• _How to complete this task_: For the entries below, the expected answer is the line with "Every turbine manufacturer", the line with "This framework provides", and every line between them, exactly as written, and nothing more.

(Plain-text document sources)
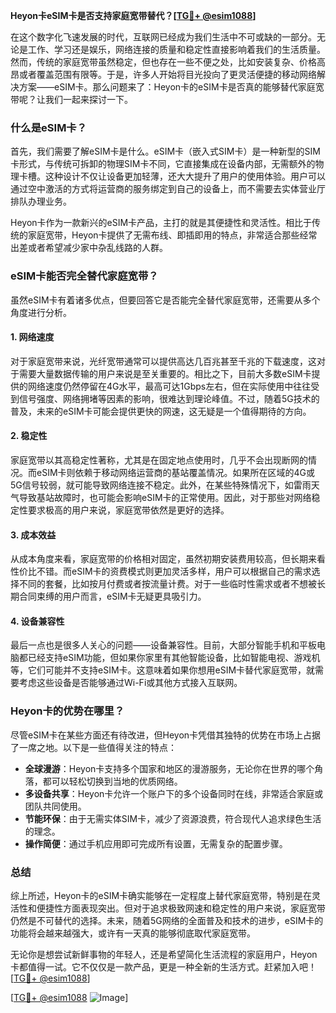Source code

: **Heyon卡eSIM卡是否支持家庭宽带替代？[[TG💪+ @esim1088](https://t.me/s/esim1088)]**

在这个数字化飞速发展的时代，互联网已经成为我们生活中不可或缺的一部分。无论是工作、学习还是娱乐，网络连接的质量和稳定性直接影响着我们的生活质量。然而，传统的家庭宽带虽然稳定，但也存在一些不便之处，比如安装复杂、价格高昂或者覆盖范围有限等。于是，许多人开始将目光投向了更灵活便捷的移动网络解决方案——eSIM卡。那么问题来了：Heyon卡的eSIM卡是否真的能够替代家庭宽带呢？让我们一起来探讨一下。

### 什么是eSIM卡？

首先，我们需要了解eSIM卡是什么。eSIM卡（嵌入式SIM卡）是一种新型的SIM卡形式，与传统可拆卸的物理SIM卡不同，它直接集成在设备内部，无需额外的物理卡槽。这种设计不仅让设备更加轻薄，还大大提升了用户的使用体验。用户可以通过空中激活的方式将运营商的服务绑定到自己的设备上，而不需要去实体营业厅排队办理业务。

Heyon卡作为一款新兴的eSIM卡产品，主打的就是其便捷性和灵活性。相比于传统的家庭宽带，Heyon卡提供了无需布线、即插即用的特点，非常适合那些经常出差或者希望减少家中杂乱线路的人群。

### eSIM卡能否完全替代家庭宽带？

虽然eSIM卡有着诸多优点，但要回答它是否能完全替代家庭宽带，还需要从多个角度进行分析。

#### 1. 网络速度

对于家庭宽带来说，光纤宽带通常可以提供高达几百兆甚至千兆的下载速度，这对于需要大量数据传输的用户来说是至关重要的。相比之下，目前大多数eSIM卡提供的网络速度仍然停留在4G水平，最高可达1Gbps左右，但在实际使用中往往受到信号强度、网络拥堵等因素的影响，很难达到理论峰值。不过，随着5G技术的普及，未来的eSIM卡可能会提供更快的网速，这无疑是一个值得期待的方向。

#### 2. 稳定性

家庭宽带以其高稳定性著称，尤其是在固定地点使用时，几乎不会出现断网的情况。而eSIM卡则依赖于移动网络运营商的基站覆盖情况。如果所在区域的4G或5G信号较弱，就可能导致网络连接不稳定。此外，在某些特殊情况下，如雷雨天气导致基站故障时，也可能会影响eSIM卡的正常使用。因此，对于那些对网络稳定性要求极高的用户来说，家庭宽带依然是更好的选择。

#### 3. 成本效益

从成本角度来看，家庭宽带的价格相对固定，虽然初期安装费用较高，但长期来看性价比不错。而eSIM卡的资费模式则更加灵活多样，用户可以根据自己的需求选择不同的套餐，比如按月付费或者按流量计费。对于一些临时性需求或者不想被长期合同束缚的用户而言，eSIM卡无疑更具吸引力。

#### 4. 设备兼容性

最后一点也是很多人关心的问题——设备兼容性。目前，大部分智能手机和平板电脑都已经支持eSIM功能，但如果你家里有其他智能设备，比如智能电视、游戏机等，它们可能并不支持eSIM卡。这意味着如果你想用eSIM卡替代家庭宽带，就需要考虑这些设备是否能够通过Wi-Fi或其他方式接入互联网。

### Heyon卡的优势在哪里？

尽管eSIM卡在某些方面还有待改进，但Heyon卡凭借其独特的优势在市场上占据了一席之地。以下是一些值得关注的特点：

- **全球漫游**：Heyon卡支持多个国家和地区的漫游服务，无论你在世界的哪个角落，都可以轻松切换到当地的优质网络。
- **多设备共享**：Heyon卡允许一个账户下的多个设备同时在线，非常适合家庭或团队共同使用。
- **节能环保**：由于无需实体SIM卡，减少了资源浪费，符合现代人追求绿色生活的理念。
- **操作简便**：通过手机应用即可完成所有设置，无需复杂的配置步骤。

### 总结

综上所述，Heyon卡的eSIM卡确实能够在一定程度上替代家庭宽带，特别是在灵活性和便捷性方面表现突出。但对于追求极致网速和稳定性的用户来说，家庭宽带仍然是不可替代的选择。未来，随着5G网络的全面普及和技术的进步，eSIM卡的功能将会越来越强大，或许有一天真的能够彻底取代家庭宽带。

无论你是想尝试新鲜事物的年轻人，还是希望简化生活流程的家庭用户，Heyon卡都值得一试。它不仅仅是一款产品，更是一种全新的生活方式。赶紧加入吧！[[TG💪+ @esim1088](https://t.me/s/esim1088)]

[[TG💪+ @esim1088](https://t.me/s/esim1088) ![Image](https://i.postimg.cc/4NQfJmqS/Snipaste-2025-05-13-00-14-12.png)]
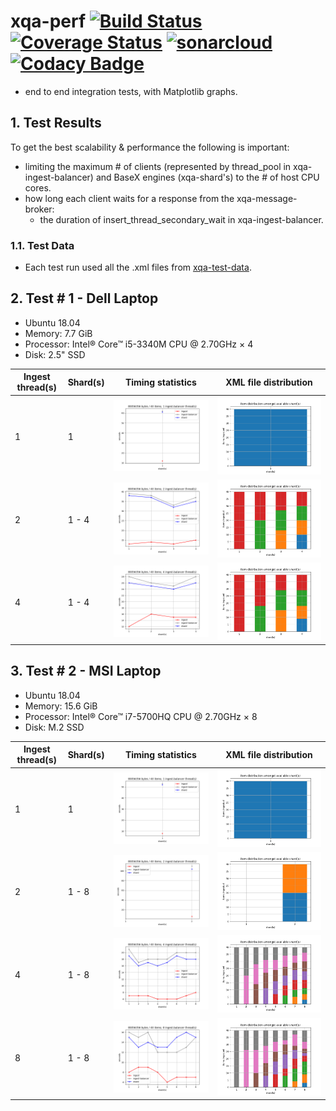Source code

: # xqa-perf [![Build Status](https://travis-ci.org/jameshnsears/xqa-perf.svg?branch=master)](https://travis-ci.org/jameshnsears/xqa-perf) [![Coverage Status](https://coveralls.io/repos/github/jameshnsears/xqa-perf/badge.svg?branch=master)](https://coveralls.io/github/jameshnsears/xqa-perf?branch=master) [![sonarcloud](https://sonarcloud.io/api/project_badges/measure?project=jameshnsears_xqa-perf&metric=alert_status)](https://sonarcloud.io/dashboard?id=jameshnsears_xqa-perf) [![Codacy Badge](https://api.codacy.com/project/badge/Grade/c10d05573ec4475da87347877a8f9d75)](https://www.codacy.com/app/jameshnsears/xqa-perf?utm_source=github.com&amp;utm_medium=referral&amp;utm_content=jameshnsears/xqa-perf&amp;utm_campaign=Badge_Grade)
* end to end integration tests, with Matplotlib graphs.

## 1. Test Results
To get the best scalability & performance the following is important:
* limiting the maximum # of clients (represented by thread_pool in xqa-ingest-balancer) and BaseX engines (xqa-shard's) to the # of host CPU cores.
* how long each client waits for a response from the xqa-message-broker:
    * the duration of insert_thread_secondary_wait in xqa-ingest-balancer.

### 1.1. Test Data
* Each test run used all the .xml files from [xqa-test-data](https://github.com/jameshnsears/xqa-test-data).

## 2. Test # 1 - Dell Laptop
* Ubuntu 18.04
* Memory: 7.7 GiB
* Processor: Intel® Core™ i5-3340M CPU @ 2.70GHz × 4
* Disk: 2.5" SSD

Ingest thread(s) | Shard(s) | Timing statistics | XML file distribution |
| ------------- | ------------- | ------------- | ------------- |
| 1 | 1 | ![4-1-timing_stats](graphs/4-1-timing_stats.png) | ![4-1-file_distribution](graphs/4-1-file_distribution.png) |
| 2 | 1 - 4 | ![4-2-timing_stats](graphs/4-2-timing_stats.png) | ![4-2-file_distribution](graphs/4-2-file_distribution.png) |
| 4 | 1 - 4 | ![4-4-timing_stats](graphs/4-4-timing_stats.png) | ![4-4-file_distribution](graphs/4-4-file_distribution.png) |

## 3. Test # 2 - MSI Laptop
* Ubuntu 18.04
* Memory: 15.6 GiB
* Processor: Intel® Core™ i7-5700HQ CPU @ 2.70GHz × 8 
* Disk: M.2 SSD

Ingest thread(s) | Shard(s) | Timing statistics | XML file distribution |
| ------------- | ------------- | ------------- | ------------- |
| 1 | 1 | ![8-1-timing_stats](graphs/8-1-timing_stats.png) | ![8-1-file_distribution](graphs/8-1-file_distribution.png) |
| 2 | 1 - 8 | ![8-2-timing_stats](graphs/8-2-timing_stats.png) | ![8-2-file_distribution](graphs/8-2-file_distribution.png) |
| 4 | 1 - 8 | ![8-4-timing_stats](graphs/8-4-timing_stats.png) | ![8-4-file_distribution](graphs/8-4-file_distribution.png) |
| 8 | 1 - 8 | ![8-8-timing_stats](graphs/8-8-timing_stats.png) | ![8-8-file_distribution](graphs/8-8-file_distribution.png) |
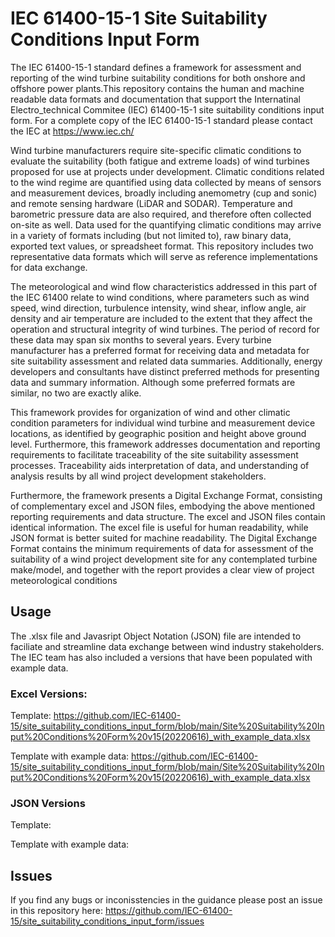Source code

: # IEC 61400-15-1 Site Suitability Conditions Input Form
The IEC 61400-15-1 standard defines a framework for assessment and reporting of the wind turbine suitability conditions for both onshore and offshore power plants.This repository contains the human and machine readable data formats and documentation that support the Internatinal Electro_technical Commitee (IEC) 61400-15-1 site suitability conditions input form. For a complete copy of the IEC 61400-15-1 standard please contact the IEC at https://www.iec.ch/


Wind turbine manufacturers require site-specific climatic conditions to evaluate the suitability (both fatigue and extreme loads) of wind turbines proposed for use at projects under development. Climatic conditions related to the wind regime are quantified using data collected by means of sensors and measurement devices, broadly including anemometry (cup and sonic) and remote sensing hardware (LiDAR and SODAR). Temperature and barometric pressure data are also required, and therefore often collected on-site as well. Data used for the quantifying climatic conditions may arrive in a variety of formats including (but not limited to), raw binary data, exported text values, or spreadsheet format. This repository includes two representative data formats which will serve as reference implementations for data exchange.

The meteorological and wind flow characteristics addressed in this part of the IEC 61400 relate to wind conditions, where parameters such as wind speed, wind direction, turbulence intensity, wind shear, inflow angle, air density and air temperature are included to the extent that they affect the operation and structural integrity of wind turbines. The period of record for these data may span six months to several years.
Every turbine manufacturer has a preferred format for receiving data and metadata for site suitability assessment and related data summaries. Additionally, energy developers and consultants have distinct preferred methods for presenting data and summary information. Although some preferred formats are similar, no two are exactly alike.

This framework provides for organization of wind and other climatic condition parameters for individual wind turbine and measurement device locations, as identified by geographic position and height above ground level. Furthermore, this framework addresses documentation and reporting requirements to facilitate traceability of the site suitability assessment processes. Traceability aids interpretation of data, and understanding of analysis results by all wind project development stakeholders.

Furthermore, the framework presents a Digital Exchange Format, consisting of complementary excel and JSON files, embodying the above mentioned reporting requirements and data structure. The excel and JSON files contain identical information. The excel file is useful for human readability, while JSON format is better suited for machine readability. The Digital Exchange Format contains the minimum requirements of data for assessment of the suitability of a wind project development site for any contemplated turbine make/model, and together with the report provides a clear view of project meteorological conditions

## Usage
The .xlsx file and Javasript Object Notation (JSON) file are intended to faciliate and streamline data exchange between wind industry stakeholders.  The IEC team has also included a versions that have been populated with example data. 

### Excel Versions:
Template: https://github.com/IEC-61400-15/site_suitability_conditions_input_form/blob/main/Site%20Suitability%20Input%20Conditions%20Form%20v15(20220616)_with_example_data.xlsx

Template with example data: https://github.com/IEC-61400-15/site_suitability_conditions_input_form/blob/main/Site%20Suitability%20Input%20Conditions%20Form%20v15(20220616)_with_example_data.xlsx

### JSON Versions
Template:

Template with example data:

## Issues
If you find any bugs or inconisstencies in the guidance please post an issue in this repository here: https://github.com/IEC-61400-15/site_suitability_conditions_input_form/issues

• _Response box_:
Every turbine manufacturer has a preferred format for receiving data and metadata for site suitability assessment and related data summaries. Additionally, energy developers and consultants have distinct preferred methods for presenting data and summary information. Although some preferred formats are similar, no two are exactly alike.

This framework provides for organization of wind and other climatic condition parameters for individual wind turbine and measurement device locations, as identified by geographic position and height above ground level. Furthermore, this framework addresses documentation and reporting requirements to facilitate traceability of the site suitability assessment processes. Traceability aids interpretation of data, and understanding of analysis results by all wind project development stakeholders.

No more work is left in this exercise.